Even if it does work, it’s more work. It’s trickier. It requires learners to mentally hold more complexity – they have to “do as we say, not as we do” – while engaging with a subject that’s already really complex.

We make it easier when we can just say, “Do as I do.” And facilitation lets us say that.

But facilitation empowers us to take this idea a little further, yet.

“Do As I Say” is Fertile Ground for Dogmatic Tendencies

The other benefit of facilitation when it comes to advancing the goals of social justice is that it is inherently anti-dogmatic.

Every time you notice a dogmatic bent within a movement, organization, or system, I promise you’ll notice a few people saying, “This is the correct way,” and the majority being unable to question them.

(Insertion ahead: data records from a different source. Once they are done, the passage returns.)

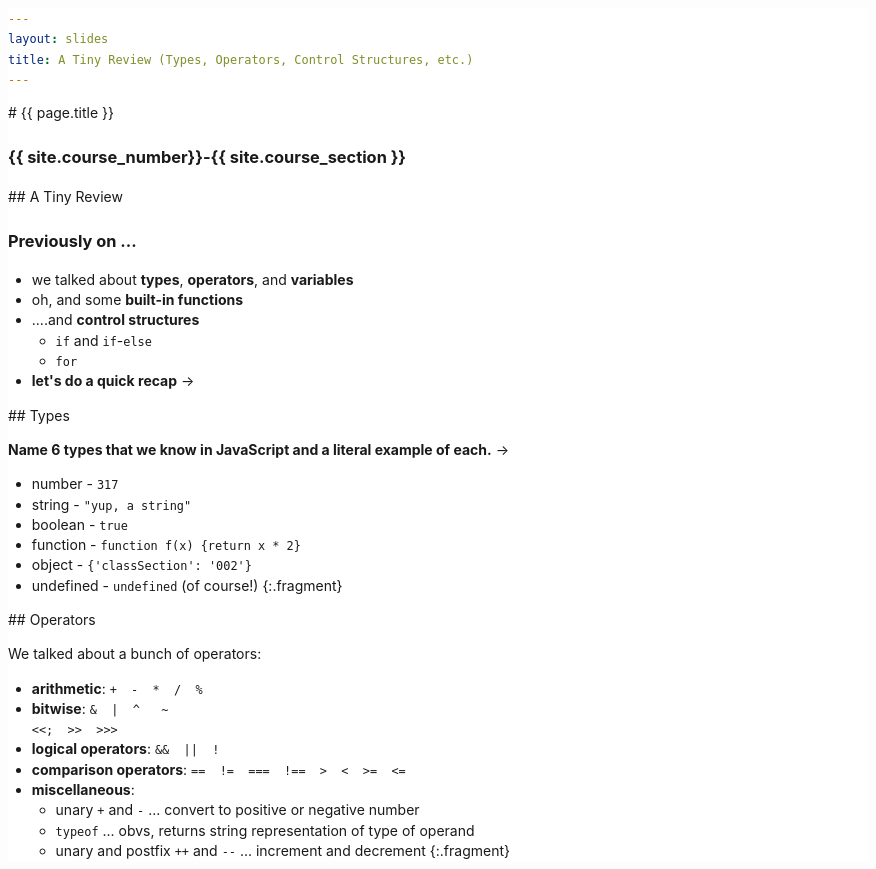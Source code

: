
 ```yaml
---
layout: slides
title: A Tiny Review (Types, Operators, Control Structures, etc.)
---
```


<section markdown="block" class="intro-slide">
# {{ page.title }}

### {{ site.course_number}}-{{ site.course_section }}

<p><small></small></p>
</section>

<section markdown="block">
## A Tiny Review

### Previously on ...

* we talked about __types__, __operators__, and __variables__
* oh, and some __built-in functions__
* ....and __control structures__
	* <code>if</code> and <code>if</code>-<code>else</code>
	* <code>for</code>
* __let's do a quick recap__ &rarr;

</section>

<section markdown="block">
## Types

__Name 6 types that we know in JavaScript and a literal example of each.__ &rarr;

* number - <code>317</code>
* string - <code>"yup, a string"</code>
* boolean - <code>true</code>
* function - <code>function f(x) {return x * 2}</code>
* object - <code>{'classSection': '002'}</code>
* undefined - <code>undefined</code> (of course!)
{:.fragment}
</section>

<section markdown="block">
## Operators

We talked about a bunch of operators:

* __arithmetic__: <code class="fragment">+&nbsp;&nbsp;-&nbsp;&nbsp;*&nbsp;&nbsp;/&nbsp;&nbsp;%</code> 
* __bitwise__: <code class="fragment">&&nbsp;&nbsp;|&nbsp;&nbsp;^&nbsp;&nbsp; ~&nbsp;&nbsp; &lt;&lt;;&nbsp;&nbsp;&gt;&gt;&nbsp;&nbsp;&gt;&gt;&gt;</code>
* __logical operators__: <code class="fragment">&&&nbsp;&nbsp;||&nbsp;&nbsp;!</code>
* __comparison operators__: <code class="fragment">==&nbsp;&nbsp;!=&nbsp;&nbsp;===&nbsp;&nbsp;!==&nbsp;&nbsp;&gt;&nbsp;&nbsp;&lt;&nbsp;&nbsp;&gt;=&nbsp;&nbsp;&lt;=</code>
* __miscellaneous__: 
	* unary <code>+</code> and <code>-</code> ... convert to positive or negative number
	* <code>typeof</code> ... obvs, returns string representation of type of operand
	* unary and postfix <code>++</code> and <code>--</code> ... increment and decrement
	{:.fragment}
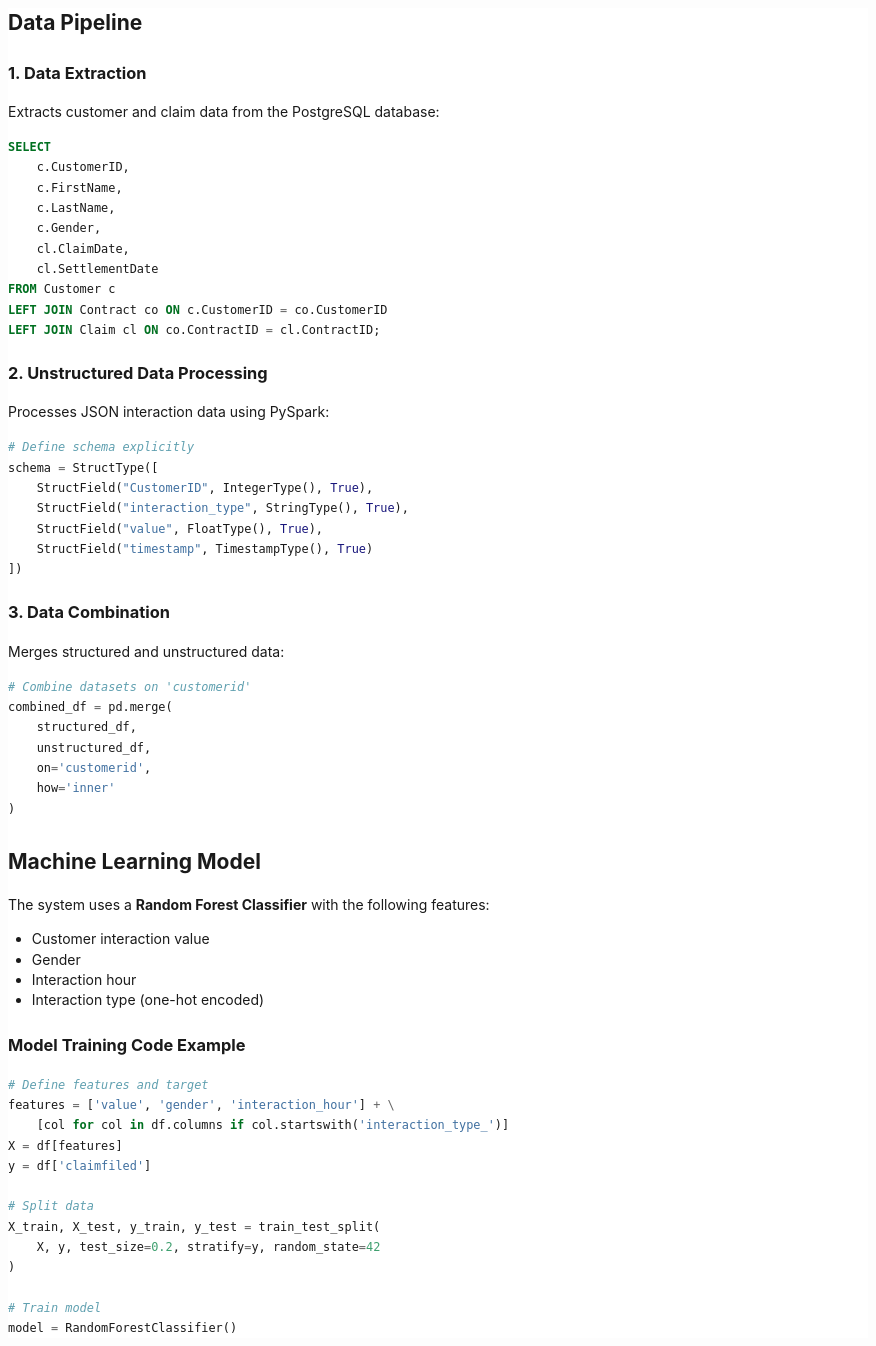 ## Data Pipeline
### 1. Data Extraction
Extracts customer and claim data from the PostgreSQL database:
```sql
SELECT
    c.CustomerID,
    c.FirstName,
    c.LastName,
    c.Gender,
    cl.ClaimDate,
    cl.SettlementDate
FROM Customer c
LEFT JOIN Contract co ON c.CustomerID = co.CustomerID
LEFT JOIN Claim cl ON co.ContractID = cl.ContractID;
```

### 2. Unstructured Data Processing
Processes JSON interaction data using PySpark:
```python
# Define schema explicitly
schema = StructType([
    StructField("CustomerID", IntegerType(), True),
    StructField("interaction_type", StringType(), True),
    StructField("value", FloatType(), True),
    StructField("timestamp", TimestampType(), True)
])
```

### 3. Data Combination
Merges structured and unstructured data:
```python
# Combine datasets on 'customerid'
combined_df = pd.merge(
    structured_df,
    unstructured_df,
    on='customerid',
    how='inner'
)
```

## Machine Learning Model
The system uses a **Random Forest Classifier** with the following features:
- Customer interaction value
- Gender
- Interaction hour
- Interaction type (one-hot encoded)

### Model Training Code Example
```python
# Define features and target
features = ['value', 'gender', 'interaction_hour'] + \
    [col for col in df.columns if col.startswith('interaction_type_')]
X = df[features]
y = df['claimfiled']

# Split data
X_train, X_test, y_train, y_test = train_test_split(
    X, y, test_size=0.2, stratify=y, random_state=42
)

# Train model
model = RandomForestClassifier()
```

Facilitation requires us to constantly ask, “Is this the correct way?” and then to listen to what the group says in response. If it’s not, we’ll probably figure it out quickly. And if it is, then there is likely no harm in continuing to do that thing.

The key difference is we’re not doing it because “someone told us to.” We’re doing it because we agreed it was the best thing to do – we told us to. And as soon as it stops being the right thing, we’ll probably tells us to stop.

Lecturing – or any other one-way communication – is perfect for advancing a dogmatic way of thinking about things because you don’t have to reconcile your inconsistencies, or provide evidence when people don’t agree, or even listen when people disagree.

And the more you can prevent others from talking among themselves, from figuring out they might actually disagree, the more heedlessly that dogma can advance. This is why authoritarianism is so tightly connected with shutting down organizing, or community in non-sanctioned ways.

If you want to check whether or not your group (your organization, company, movement, field of study, etc.) is dogmatic, facilitate things. Open the floor up to questions. Create channels of communication that allow everyone to talk to one another. Let the group decide what you focus on, or what’s important.

The dogma will rear its ugly head the minute it sniffs an inkling of power being transferred to the many, instead of the few. The tool of lecturing will start getting deployed by the members of the group upholding the dogma (as well as other tools, like excommunication, punishment, and silencing). Because if power is truly transferred to the many, the dogma won’t survive.

Facilitation is so dogma resistant that I’d venture it’s impossible to create a dogmatic system of beliefs purely through facilitation. Dogmatic facilitation is almost an oxymoron.

Advancing Facilitation Advances Social Justice

Embedded in that graph is another simple truth, one we all know in our guts: whoever is actively participating inevitably holds the power.

Democracy requires active participation from everyone (or as close to everyone as we can get). And the more people we have participating, the more democratic the process.

Meanwhile, Autocracy says, “Don’t worry about voting, friends. That would be so exhausting for you. Don’t even lift a finger. We’ve got this.”

When I started to connect all the dots, it became a thing I couldn’t unsee:

  • Whoever is actively participating holds the power
  • Facilitation invites (and requires) active participation from everyone
  • When everyone is participating and has agency, power is decentralized
  • When power is decentralized, dogma is stifled, and the wisdom of the crowd thrives
  • Social justice is about dismantling inequitable systems of power
  • Therefore, advancing the goals of facilitation advances the goals of social justice

This is why, for the past several years, I’ve been so invested in helping people become better facilitators. It’s why I’ve written so much about facilitation, and allocate big chunks of my time to creating tools and resources for facilitators.

Even though some of those things might not have “social justice” in their name, I don’t distinguish the work I do to advance facilitation from any of the other justice advocacy work I do. I see them as one in the same.

I believe that every step we take to improve people’s ability to engage others in the process of facilitation is a step toward living social justice. And I won’t let you tell me otherwise.

Kidding. Please let me know if you think we’re going in the wrong direction. Maybe we can go around the circle and hear from everyone?